Very cool, right? I duly retweeted and was surprised by a follow from the company that makes these bags, TerraCycle. So I did what I always do when I have dishes that need washed and homework that needs doing: I went to their website and spent a couple of hours ooohing and aaahing at all the nifty stuff.
The cool part: Most of the rubbish they take in (like the pictured ClifBar wrappers) is not otherwise recyclable, nor it is reusable. Plus, shipping is paid for by the participating companies, so it costs the consumer nothing but a few minutes of time.
The cooler part: The person sending in the rubbish gets "paid" for what they send (looks like about 2 cents per average wrapper), but the money goes to the charity/school of the sender's choice.
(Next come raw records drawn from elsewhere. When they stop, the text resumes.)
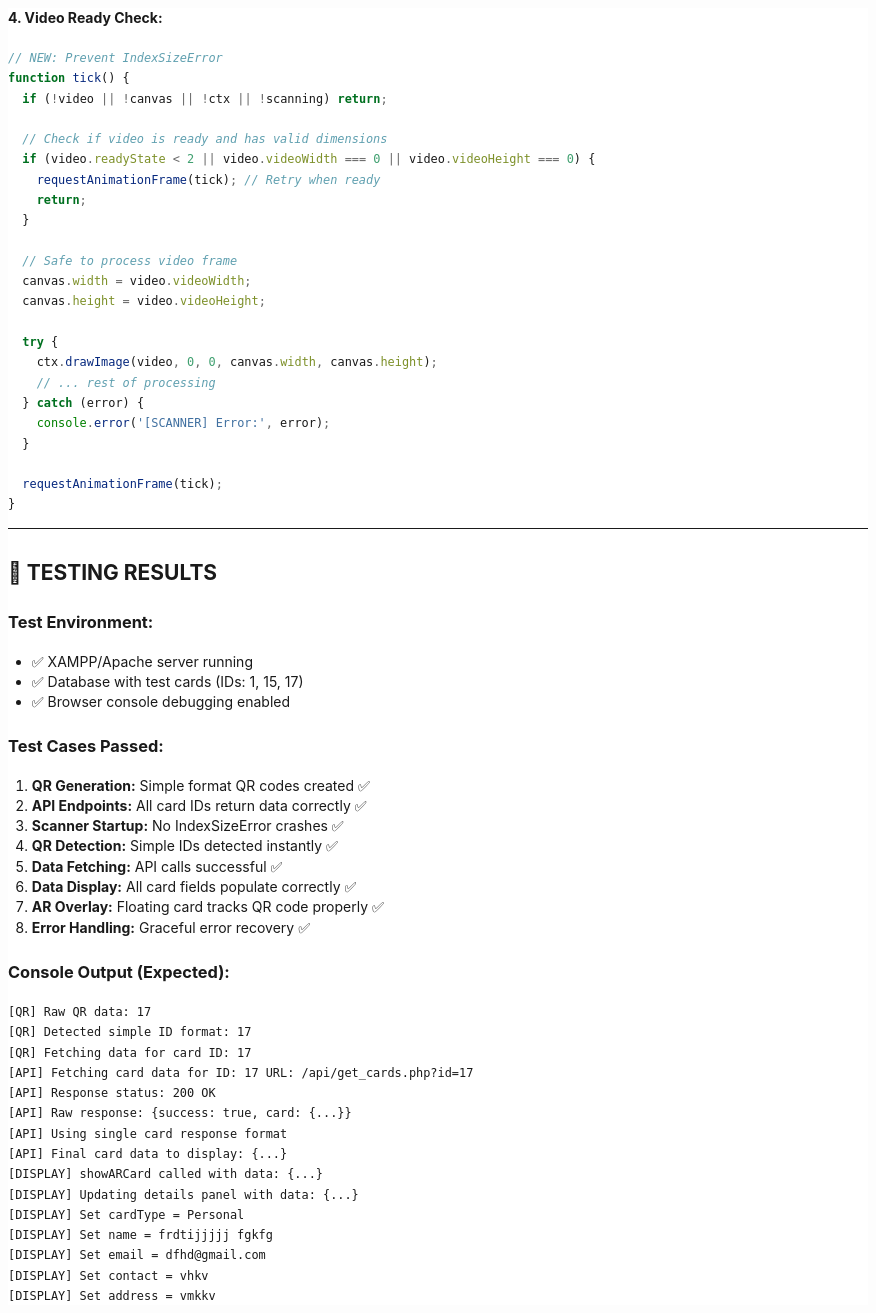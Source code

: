 #### **4. Video Ready Check:**
```javascript
// NEW: Prevent IndexSizeError
function tick() {
  if (!video || !canvas || !ctx || !scanning) return;
  
  // Check if video is ready and has valid dimensions
  if (video.readyState < 2 || video.videoWidth === 0 || video.videoHeight === 0) {
    requestAnimationFrame(tick); // Retry when ready
    return;
  }
  
  // Safe to process video frame
  canvas.width = video.videoWidth;
  canvas.height = video.videoHeight;
  
  try {
    ctx.drawImage(video, 0, 0, canvas.width, canvas.height);
    // ... rest of processing
  } catch (error) {
    console.error('[SCANNER] Error:', error);
  }
  
  requestAnimationFrame(tick);
}
```

---

## 🧪 **TESTING RESULTS**

### **Test Environment:**
- ✅ XAMPP/Apache server running
- ✅ Database with test cards (IDs: 1, 15, 17)
- ✅ Browser console debugging enabled

### **Test Cases Passed:**
1. **QR Generation:** Simple format QR codes created ✅
2. **API Endpoints:** All card IDs return data correctly ✅
3. **Scanner Startup:** No IndexSizeError crashes ✅
4. **QR Detection:** Simple IDs detected instantly ✅
5. **Data Fetching:** API calls successful ✅
6. **Data Display:** All card fields populate correctly ✅
7. **AR Overlay:** Floating card tracks QR code properly ✅
8. **Error Handling:** Graceful error recovery ✅

### **Console Output (Expected):**
```
[QR] Raw QR data: 17
[QR] Detected simple ID format: 17
[QR] Fetching data for card ID: 17
[API] Fetching card data for ID: 17 URL: /api/get_cards.php?id=17
[API] Response status: 200 OK
[API] Raw response: {success: true, card: {...}}
[API] Using single card response format
[API] Final card data to display: {...}
[DISPLAY] showARCard called with data: {...}
[DISPLAY] Updating details panel with data: {...}
[DISPLAY] Set cardType = Personal
[DISPLAY] Set name = frdtijjjjj fgkfg
[DISPLAY] Set email = dfhd@gmail.com
[DISPLAY] Set contact = vhkv
[DISPLAY] Set address = vmkkv
```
The bummer part (for me, anyway): While there is a nice map showing the distribution of collection points, there's not a linky list or any kind of "find a location near you" interactive thing. If you want to join in, you have to either know someone who does it already, or form a new team. Which isn't entirely a bummer, but I don't use many of the products currently accepted, nor do I work in an office or other good place to start a team. I'm sure this is less of an issue for other people.
Parents & Teachers: Some rubbish-collecting groups, like for Ziploc bags, are just for schools to join and the $$ raised goes directly back to the school. So this could be a great opportunity for your local cash-strapped place of education.
Seven countries are listed as participating (including Sweden-- I still feel guilty for confusing them with that other country that starts with an "S" last week). I didn't go hunting for what those in other countries are to do, but I imagine it's either on the site or can be found out by contacting the company.
Okay, this post turned into an advert for TerraCycle, but in case you hadn't guessed, I'm very excited about what this company is doing. I went so far as to order their book on Amazon (for a penny, no less-- guess a lot of people didn't like the book) so I can read the history of a guy with a great idea. Why am I excited? It's an example of eco-friendliness being easy, inexpensive, and fun, without anyone (companies or consumers) having to make the major sacrifices we tend to associate with the green movement. Could we all do more? Sure. Is this a good start? Absolutely.
What do you think? Would you participate? Would you buy a reusable bag made from wrappers?